La società greca era verticistica: dovevano essere rispettate le gerarchie, le consuetudini e si guardavano con sospetto le innovazioni tecniche e scientifiche che potevano compromettere un assetto sociale conservativo. Asclepio sembra qui rappresentare l'esigenza di una certa autonomia gestionale da parte di quei ceti sociali che, privi di grandi proprietà agrarie e di schiavi, cercavano di emanciparsi attraverso il proprio ingegno. Egli era - diremmo oggi - una sorta di "libero professionista".

E siccome Apollo aveva sterminato i Ciclopi che avevano forgiato il fulmine scagliato da Zeus contro Asclepio, la vertenza era finita davanti al consesso degli dèi, il cui tribunale emetteva sentenze inappellabili (2). Zeus, alla fine, aveva ordinato ad Apollo di lavorare per un anno al servizio di Admeto, re di Fere, in Tessaglia. Una sorta di legge del contrappasso: la colpa era quella di far diventare immortali gli uomini; la punizione quella di doversi sentire umilmente mortale per un tempo definito.

Admeto comunque non era un comune mortale: non solo perché re, ma anche perché aveva partecipato alla conquista del Vello d'oro e alla caccia del cinghiale Calidonio. Non sarebbe stato decoroso, per una divinità, umiliarsi eccessivamente.
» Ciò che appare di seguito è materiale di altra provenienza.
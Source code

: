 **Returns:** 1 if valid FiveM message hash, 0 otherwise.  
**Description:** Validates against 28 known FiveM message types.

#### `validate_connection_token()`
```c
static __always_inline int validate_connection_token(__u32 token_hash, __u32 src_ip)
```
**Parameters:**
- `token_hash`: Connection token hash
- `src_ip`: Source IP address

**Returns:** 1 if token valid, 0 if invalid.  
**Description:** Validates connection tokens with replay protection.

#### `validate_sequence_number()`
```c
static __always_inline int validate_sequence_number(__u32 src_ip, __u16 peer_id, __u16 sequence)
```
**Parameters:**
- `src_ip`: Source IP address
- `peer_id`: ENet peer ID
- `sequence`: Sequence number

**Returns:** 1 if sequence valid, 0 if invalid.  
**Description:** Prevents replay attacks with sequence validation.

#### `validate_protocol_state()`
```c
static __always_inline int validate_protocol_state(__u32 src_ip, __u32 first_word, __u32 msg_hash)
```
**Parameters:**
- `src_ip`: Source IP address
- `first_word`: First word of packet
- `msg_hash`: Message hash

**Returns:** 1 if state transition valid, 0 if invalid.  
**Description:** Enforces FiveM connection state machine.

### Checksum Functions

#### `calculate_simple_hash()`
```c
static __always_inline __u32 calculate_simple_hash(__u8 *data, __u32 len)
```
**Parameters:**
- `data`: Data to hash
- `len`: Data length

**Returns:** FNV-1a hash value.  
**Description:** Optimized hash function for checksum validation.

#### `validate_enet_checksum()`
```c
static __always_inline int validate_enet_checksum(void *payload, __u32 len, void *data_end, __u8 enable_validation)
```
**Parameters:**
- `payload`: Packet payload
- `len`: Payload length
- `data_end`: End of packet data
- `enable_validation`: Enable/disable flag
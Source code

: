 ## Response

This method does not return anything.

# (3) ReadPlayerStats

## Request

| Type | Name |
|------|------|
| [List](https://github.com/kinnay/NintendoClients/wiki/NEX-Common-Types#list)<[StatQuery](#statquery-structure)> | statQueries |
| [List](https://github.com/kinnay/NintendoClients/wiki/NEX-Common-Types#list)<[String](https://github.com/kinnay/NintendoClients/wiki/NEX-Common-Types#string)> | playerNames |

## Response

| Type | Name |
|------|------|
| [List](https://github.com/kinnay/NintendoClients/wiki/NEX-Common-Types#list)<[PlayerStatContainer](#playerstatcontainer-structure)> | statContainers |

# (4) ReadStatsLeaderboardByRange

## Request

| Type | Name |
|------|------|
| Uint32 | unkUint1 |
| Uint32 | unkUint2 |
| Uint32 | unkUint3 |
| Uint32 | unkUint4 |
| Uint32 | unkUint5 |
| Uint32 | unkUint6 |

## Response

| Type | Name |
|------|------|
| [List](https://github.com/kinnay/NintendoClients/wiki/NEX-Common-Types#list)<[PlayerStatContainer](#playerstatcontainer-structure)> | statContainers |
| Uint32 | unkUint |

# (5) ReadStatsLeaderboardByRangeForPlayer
Anche in questo caso le gerarchie andavano rispettate, pur avendo egli avuto come pena l'ordine di sorvegliare le mandrie di Admeto, il quale, siccome volle trattarlo con tutti i riguardi, ebbe la fortuna di avere sempre, dalle proprie vacche, dei parti gemellari.

Admeto s'era poi sposato, aiutato da Apollo, con la principessa Alcesti, figlia di Pelìa, re di Iolco, superando una certa prova di abilità, anche se poi era stato punito da Artemide con dei serpenti velenosi messi nel letto nuziale, per essersi dimenticato di farle un sacrificio, e anche quella volta era stato aiutato da Apollo, il quale, dopo aver fatto ubriacare le tre Moire (3), aveva estorto loro una promessa molto impegnativa: Admeto non sarebbe morto se, nel giorno fatidico, avesse trovato uno disposto a sostituirlo. (4) Se la cosa fosse riuscita, si sarebbe ripetuta la causa che aveva mandato Zeus su tutte le furie, quella che veniva a compromettere un ordine stabilito, uno status quo, questa volta con la complicità, diretta o indiretta, delle stesse divinità (Apollo e le Moire).

La cosa strana, nella tragedia, è che non viene spiegato chiaramente il motivo per cui Admeto dovesse morire prima dei suoi genitori. Semplicemente Admeto si limita a dire al corifeo che questa sua sventura non gli era piovuta addosso all'improvviso: da tempo sapeva di dover morire prematuramente, ma, data la sua giovane età e la bella vita che viveva, non riusciva ad accettarlo. È da presumere quindi che Euripide dia per scontate alcune cose che il pubblico già ben conosceva: una in particolare, il torto religioso arrecato ad Artemide.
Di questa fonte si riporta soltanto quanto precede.